What Done Looks Like
The gravy will bubble gently and thicken noticeably as it simmers. Draw a line through it with your whisk - if the line holds for a second before flowing back together, you're there. It should be heavily peppered, visibly speckled with black, and taste rich without being heavy. The sausage pieces should be evenly distributed and cooked through, adding texture to every spoonful.
Variations and Serving Suggestions
Traditional sawmill gravy doesn't need much modification - it's already doing exactly what it's supposed to do. But you can adjust the pepper level and add herbs if you want to make it your own.
Make It Your Own
- Seasoning variations: Add fresh thyme or sage to complement the sausage; increase black pepper significantly for more heat; a pinch of cayenne adds depth without obvious spice
- Dietary modifications: Turkey breakfast sausage works but produces a lighter-colored, less rich gravy; full-fat milk is non-negotiable for proper texture and mouthfeel
- Serving ideas: Over split biscuits for traditional breakfast; alongside fried eggs and hash browns; over chicken-fried steak for dinner; as a topping for breakfast casseroles
Why It's Worth Making
Sawmill gravy is one of those foundational recipes that teaches you how roux works, how to build flavor in layers, and why technique matters even in simple dishes. Once you've made it a few times, it becomes second nature - the kind of recipe you make on weekend mornings without thinking, turning out perfect gravy while the biscuits bake. It's comfort food that doesn't apologize for what it is: rich, satisfying, and exactly what breakfast needs to be sometimes. Victor's right - this is the best over biscuits, and once you taste the difference that quality sausage makes, you'll understand why it's worth doing properly.
Recipe

Sawmill Gravy
Equipment
- 10inch Cast Iron Skillet
- Spatula
- Whisk
- Measuring spoons
- Measuring Cup
Ingredients
- 4 oz Breakfast Sausage crumbled
- 4 tablespoon Butter grass-fed, salted
- 4 tablespoon All Purpose Flour
- 3 cups Whole Milk
- 1 ½ teaspoon Kosher Salt Morton brand
- ½ teaspoon Black Pepper ground
Instructions
- Heat a 10-inch cast iron skillet over medium heat.
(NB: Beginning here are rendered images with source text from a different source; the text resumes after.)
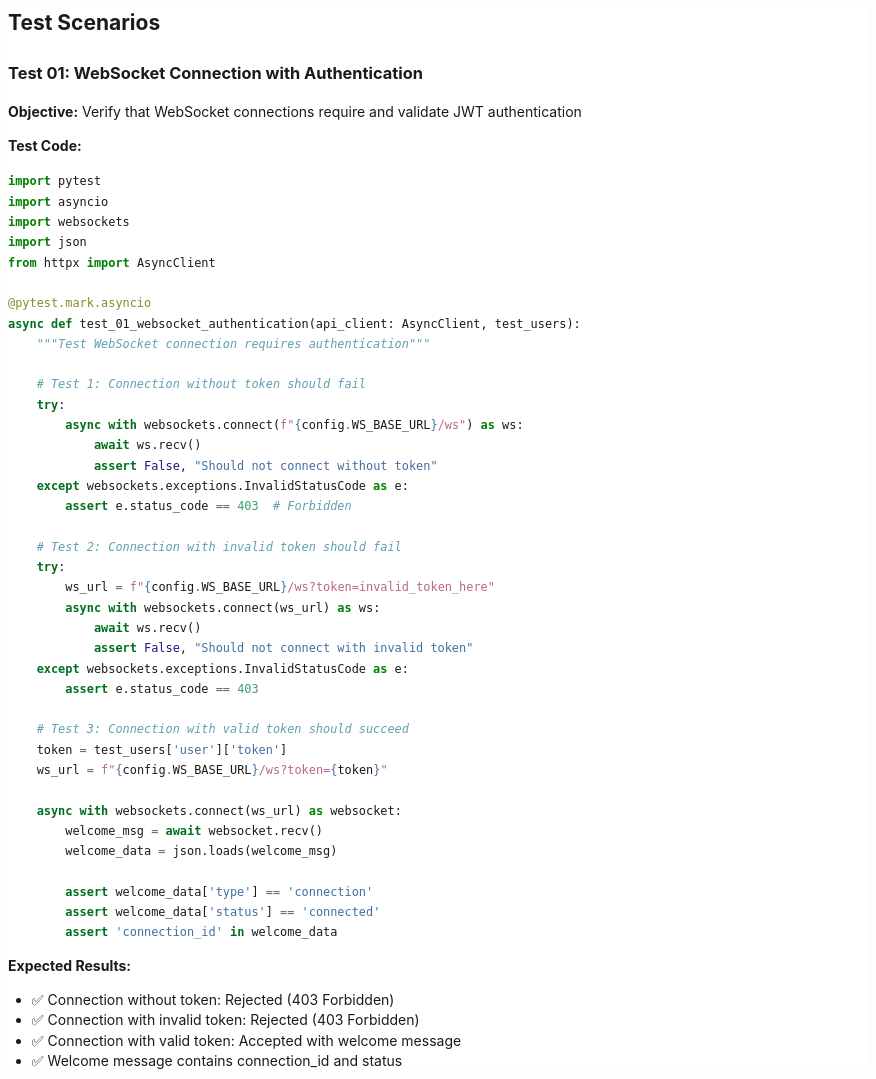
 ```bash
```

## Test Scenarios

### Test 01: WebSocket Connection with Authentication

**Objective:** Verify that WebSocket connections require and validate JWT authentication

**Test Code:**
```python
import pytest
import asyncio
import websockets
import json
from httpx import AsyncClient

@pytest.mark.asyncio
async def test_01_websocket_authentication(api_client: AsyncClient, test_users):
    """Test WebSocket connection requires authentication"""
    
    # Test 1: Connection without token should fail
    try:
        async with websockets.connect(f"{config.WS_BASE_URL}/ws") as ws:
            await ws.recv()
            assert False, "Should not connect without token"
    except websockets.exceptions.InvalidStatusCode as e:
        assert e.status_code == 403  # Forbidden
    
    # Test 2: Connection with invalid token should fail
    try:
        ws_url = f"{config.WS_BASE_URL}/ws?token=invalid_token_here"
        async with websockets.connect(ws_url) as ws:
            await ws.recv()
            assert False, "Should not connect with invalid token"
    except websockets.exceptions.InvalidStatusCode as e:
        assert e.status_code == 403
    
    # Test 3: Connection with valid token should succeed
    token = test_users['user']['token']
    ws_url = f"{config.WS_BASE_URL}/ws?token={token}"
    
    async with websockets.connect(ws_url) as websocket:
        welcome_msg = await websocket.recv()
        welcome_data = json.loads(welcome_msg)
        
        assert welcome_data['type'] == 'connection'
        assert welcome_data['status'] == 'connected'
        assert 'connection_id' in welcome_data
```

**Expected Results:**
- ✅ Connection without token: Rejected (403 Forbidden)
- ✅ Connection with invalid token: Rejected (403 Forbidden)  
- ✅ Connection with valid token: Accepted with welcome message
- ✅ Welcome message contains connection_id and status
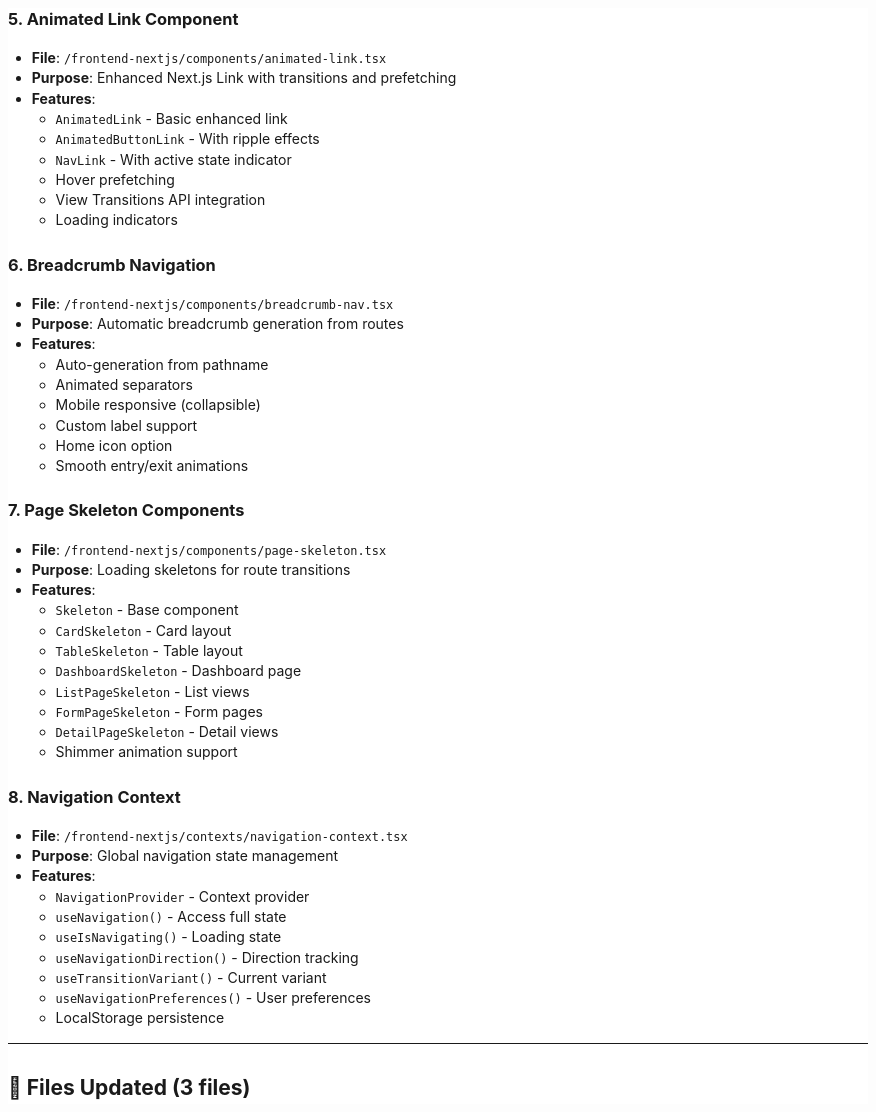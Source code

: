### 5. **Animated Link Component**
- **File**: `/frontend-nextjs/components/animated-link.tsx`
- **Purpose**: Enhanced Next.js Link with transitions and prefetching
- **Features**:
  - `AnimatedLink` - Basic enhanced link
  - `AnimatedButtonLink` - With ripple effects
  - `NavLink` - With active state indicator
  - Hover prefetching
  - View Transitions API integration
  - Loading indicators

### 6. **Breadcrumb Navigation**
- **File**: `/frontend-nextjs/components/breadcrumb-nav.tsx`
- **Purpose**: Automatic breadcrumb generation from routes
- **Features**:
  - Auto-generation from pathname
  - Animated separators
  - Mobile responsive (collapsible)
  - Custom label support
  - Home icon option
  - Smooth entry/exit animations

### 7. **Page Skeleton Components**
- **File**: `/frontend-nextjs/components/page-skeleton.tsx`
- **Purpose**: Loading skeletons for route transitions
- **Features**:
  - `Skeleton` - Base component
  - `CardSkeleton` - Card layout
  - `TableSkeleton` - Table layout
  - `DashboardSkeleton` - Dashboard page
  - `ListPageSkeleton` - List views
  - `FormPageSkeleton` - Form pages
  - `DetailPageSkeleton` - Detail views
  - Shimmer animation support

### 8. **Navigation Context**
- **File**: `/frontend-nextjs/contexts/navigation-context.tsx`
- **Purpose**: Global navigation state management
- **Features**:
  - `NavigationProvider` - Context provider
  - `useNavigation()` - Access full state
  - `useIsNavigating()` - Loading state
  - `useNavigationDirection()` - Direction tracking
  - `useTransitionVariant()` - Current variant
  - `useNavigationPreferences()` - User preferences
  - LocalStorage persistence

---

## 🔄 Files Updated (3 files)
- Add breakfast sausage to the skillet.
- If using patties, sear both sides then break into crumbles.
- Cook the sausage until fully cooked and browned.
- Add the butter and let the moisture sizzle off.
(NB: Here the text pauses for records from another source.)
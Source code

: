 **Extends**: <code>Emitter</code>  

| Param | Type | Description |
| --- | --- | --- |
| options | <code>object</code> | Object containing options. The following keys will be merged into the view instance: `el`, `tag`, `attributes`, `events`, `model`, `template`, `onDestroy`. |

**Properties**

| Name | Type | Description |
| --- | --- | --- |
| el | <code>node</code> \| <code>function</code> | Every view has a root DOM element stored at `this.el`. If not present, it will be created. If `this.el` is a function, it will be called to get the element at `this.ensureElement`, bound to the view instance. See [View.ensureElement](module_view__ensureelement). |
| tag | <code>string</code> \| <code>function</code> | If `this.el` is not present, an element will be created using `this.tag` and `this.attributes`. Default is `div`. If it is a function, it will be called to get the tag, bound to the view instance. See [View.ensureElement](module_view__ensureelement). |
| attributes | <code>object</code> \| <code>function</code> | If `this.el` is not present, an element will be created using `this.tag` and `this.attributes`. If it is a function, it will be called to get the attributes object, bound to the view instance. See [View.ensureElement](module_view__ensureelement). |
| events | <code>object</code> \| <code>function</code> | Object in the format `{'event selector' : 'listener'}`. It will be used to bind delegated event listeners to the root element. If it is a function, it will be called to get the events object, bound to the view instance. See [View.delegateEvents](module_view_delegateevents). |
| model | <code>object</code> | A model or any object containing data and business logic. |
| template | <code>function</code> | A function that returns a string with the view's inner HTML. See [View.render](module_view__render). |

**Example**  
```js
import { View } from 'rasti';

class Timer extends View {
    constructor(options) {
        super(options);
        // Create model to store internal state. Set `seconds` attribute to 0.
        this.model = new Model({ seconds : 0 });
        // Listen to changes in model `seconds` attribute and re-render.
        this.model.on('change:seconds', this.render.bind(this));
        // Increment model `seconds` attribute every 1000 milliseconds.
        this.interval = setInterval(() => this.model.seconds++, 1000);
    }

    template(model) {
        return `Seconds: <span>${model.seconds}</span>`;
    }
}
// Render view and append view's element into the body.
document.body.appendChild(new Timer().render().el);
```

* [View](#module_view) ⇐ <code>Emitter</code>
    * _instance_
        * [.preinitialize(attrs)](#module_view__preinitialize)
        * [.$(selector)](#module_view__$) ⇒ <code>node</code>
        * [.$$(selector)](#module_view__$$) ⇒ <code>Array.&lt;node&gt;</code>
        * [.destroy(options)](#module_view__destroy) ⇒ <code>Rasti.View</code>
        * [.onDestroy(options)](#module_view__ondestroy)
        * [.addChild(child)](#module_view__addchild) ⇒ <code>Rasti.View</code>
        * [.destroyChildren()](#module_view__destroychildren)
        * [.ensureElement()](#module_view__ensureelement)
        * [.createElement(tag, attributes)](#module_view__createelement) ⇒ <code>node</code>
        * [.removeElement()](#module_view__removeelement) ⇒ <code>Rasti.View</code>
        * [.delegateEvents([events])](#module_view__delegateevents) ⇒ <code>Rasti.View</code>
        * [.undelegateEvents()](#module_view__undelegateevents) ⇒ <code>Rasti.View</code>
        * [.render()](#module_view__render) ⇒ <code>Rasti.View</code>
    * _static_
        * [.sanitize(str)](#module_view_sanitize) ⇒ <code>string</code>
- Add the flour and stir slowly for 4 minutes to cook the roux.
- Add all the milk at once and whisk quickly to combine the roux and milk.
- Add salt and pepper.
- Continue stirring until the gravy starts to bubble and simmer.
- Let it simmer for 5 minutes, stirring occasionally, until thickened.
- Remove from heat.
- Serve in the skillet or transfer to a stoneware dish to hold heat on the table.